Filter the data for lines with the word "textit" and copy those lines.

(Record set Opens)

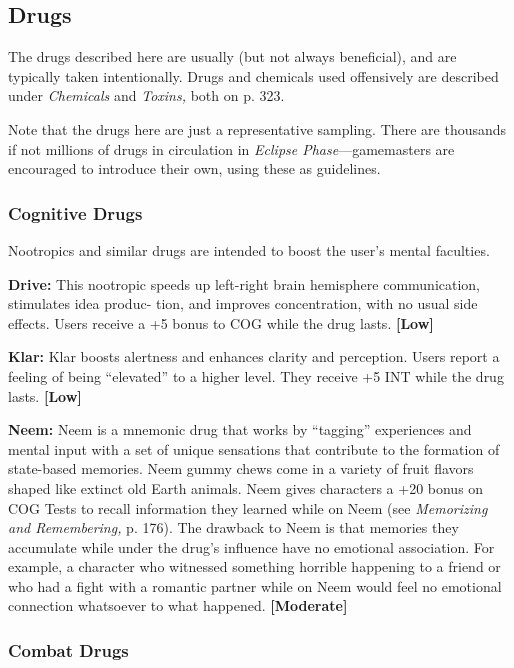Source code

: \subsection{Drugs}

The drugs described here are usually (but not always 
beneficial), and are typically taken intentionally. Drugs 
and chemicals used offensively are described under 
\textit{Chemicals }and\textit{ Toxins,} both on p. 323.

Note that the drugs here are just a representative 
sampling. There are thousands if not millions of 
drugs in circulation in \textit{Eclipse Phase}—gamemasters 
are encouraged to introduce their own, using these 
as guidelines.

\subsubsection{Cognitive Drugs}

Nootropics and similar drugs are intended to boost 
the user's mental faculties.

\textbf{Drive:} This nootropic speeds up left-right brain 
hemisphere communication, stimulates idea produc-
tion, and improves concentration, with no usual side 
effects. Users receive a +5 bonus to COG while the 
drug lasts. \textbf{[Low]}

\textbf{Klar:} Klar boosts alertness and enhances clarity and 
perception. Users report a feeling of being ``elevated'' 
to a higher level. They receive +5 INT while the drug 
lasts. \textbf{[Low]}

\textbf{Neem:} Neem is a mnemonic drug that works by 
``tagging'' experiences and mental input with a set of 
unique sensations that contribute to the formation 
of state-based memories. Neem gummy chews come 
in a variety of fruit flavors shaped like extinct old 
Earth animals. Neem gives characters a +20 bonus 
on COG Tests to recall information they learned 
while on Neem (see \textit{Memorizing and Remembering,}
p. 176). The drawback to Neem is that memories they 
accumulate while under the drug's influence have no 
emotional association. For example, a character who 
witnessed something horrible happening to a friend 
or who had a fight with a romantic partner while on 
Neem would feel no emotional connection whatsoever 
to what happened. \textbf{[Moderate]}

\subsubsection{Combat Drugs}

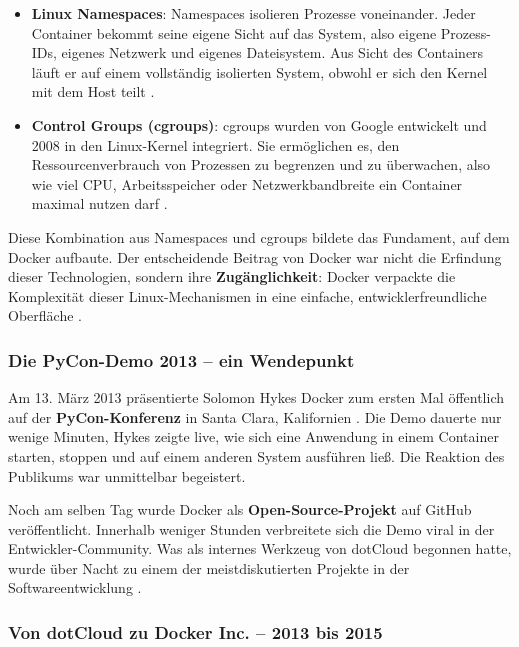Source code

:\begin{itemize}
    \item \textbf{Linux Namespaces}: Namespaces isolieren Prozesse 
    voneinander. Jeder Container bekommt seine eigene Sicht auf das 
    System, also eigene Prozess-IDs, eigenes Netzwerk und eigenes 
    Dateisystem. Aus Sicht des Containers läuft er auf einem vollständig 
    isolierten System, obwohl er sich den Kernel mit dem Host teilt 
    \cite{ionos_docker}.

    \item \textbf{Control Groups (cgroups)}: cgroups wurden von Google 
    entwickelt und 2008 in den Linux-Kernel integriert. Sie ermöglichen 
    es, den Ressourcenverbrauch von Prozessen zu begrenzen und zu 
    überwachen, also wie viel CPU, Arbeitsspeicher oder Netzwerkbandbreite 
    ein Container maximal nutzen darf \cite{ionos_docker}.
\end{itemize}

Diese Kombination aus Namespaces und cgroups bildete das Fundament, 
auf dem Docker aufbaute. Der entscheidende Beitrag von Docker war 
nicht die Erfindung dieser Technologien, sondern ihre \textbf{Zugänglichkeit}: 
Docker verpackte die Komplexität dieser Linux-Mechanismen in eine 
einfache, entwicklerfreundliche Oberfläche \cite{datacenter_docker}.

\subsubsection{Die PyCon-Demo 2013 – ein Wendepunkt}

Am 13. März 2013 präsentierte Solomon Hykes Docker zum ersten Mal 
öffentlich auf der \textbf{PyCon-Konferenz} in Santa Clara, Kalifornien 
\cite{datacenter_docker}. Die Demo dauerte nur wenige Minuten, Hykes 
zeigte live, wie sich eine Anwendung in einem Container starten, stoppen 
und auf einem anderen System ausführen ließ. Die Reaktion des Publikums 
war unmittelbar begeistert.

Noch am selben Tag wurde Docker als \textbf{Open-Source-Projekt} auf 
GitHub veröffentlicht. Innerhalb weniger Stunden verbreitete sich die 
Demo viral in der Entwickler-Community. Was als internes Werkzeug von 
dotCloud begonnen hatte, wurde über Nacht zu einem der meistdiskutierten 
Projekte in der Softwareentwicklung \cite{datacenter_docker}.

\subsubsection{Von dotCloud zu Docker Inc. – 2013 bis 2015}

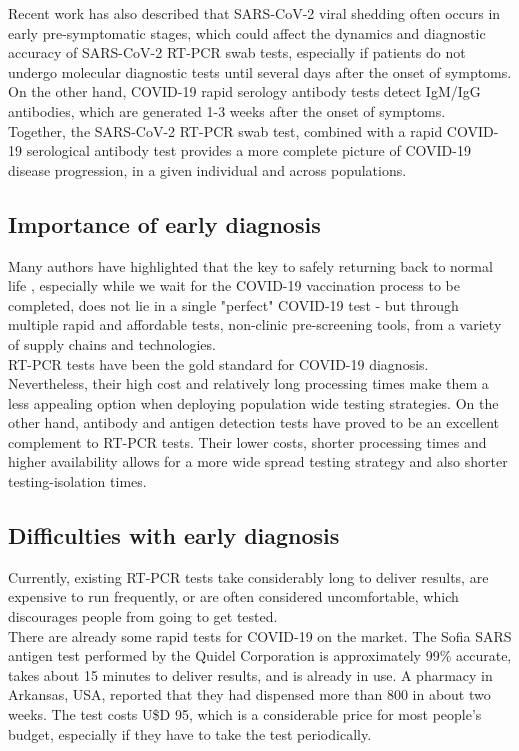 \documentclass{nle}
\begin{document}
Recent work has also described that SARS-CoV-2 viral shedding often occurs in early pre-symptomatic stages, which could affect the dynamics and diagnostic accuracy of SARS-CoV-2 RT-PCR swab tests, especially if patients do not undergo molecular diagnostic tests until several days after the onset of symptoms. On the other hand, COVID-19 rapid serology antibody tests detect IgM/IgG antibodies, which are generated 1-3 weeks after the onset of symptoms.\\

Together, the SARS-CoV-2 RT-PCR swab test, combined with a rapid COVID-19 serological antibody test provides a more complete picture of COVID-19 disease progression, in a given individual and across populations.

\subsection{Importance of early diagnosis}

Many authors have highlighted that the key to safely returning back to normal life \cite{35}, especially while we wait for the COVID-19 vaccination process to be completed, does not lie in a single "perfect" COVID-19 test - but through multiple rapid and affordable tests, non-clinic pre-screening tools, from a variety of supply chains and technologies.\\

RT-PCR tests have been the gold standard for COVID-19 diagnosis. Nevertheless, their high cost and relatively long processing times make them a less appealing option  when deploying population wide testing strategies. On the other hand, antibody and antigen detection tests have proved to be an excellent complement to RT-PCR tests. Their lower costs, shorter processing times and higher availability allows for a more wide spread testing strategy and also shorter testing-isolation times.

\subsection{Difficulties with early diagnosis}

Currently, existing RT-PCR tests take considerably long to deliver results, are expensive to run frequently, or are often considered uncomfortable, which discourages people from going to get tested.\\

There are already some rapid tests for COVID-19 on the market. The Sofia SARS antigen test performed by the Quidel Corporation is approximately 99\% accurate, takes about 15 minutes to deliver results, and is already in use. A pharmacy in Arkansas, USA, reported that they had dispensed more than 800 in about two weeks. The test costs U\$D 95, which is a considerable price for most people’s budget, especially if they have to take the test periodically.\\
\end{document}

(Record set Closes)

- Result:
\textit{Chemicals }and\textit{ Toxins,} both on p. 323.
drugs in circulation in \textit{Eclipse Phase}—gamemasters 
while on Neem (see \textit{Memorizing and Remembering,}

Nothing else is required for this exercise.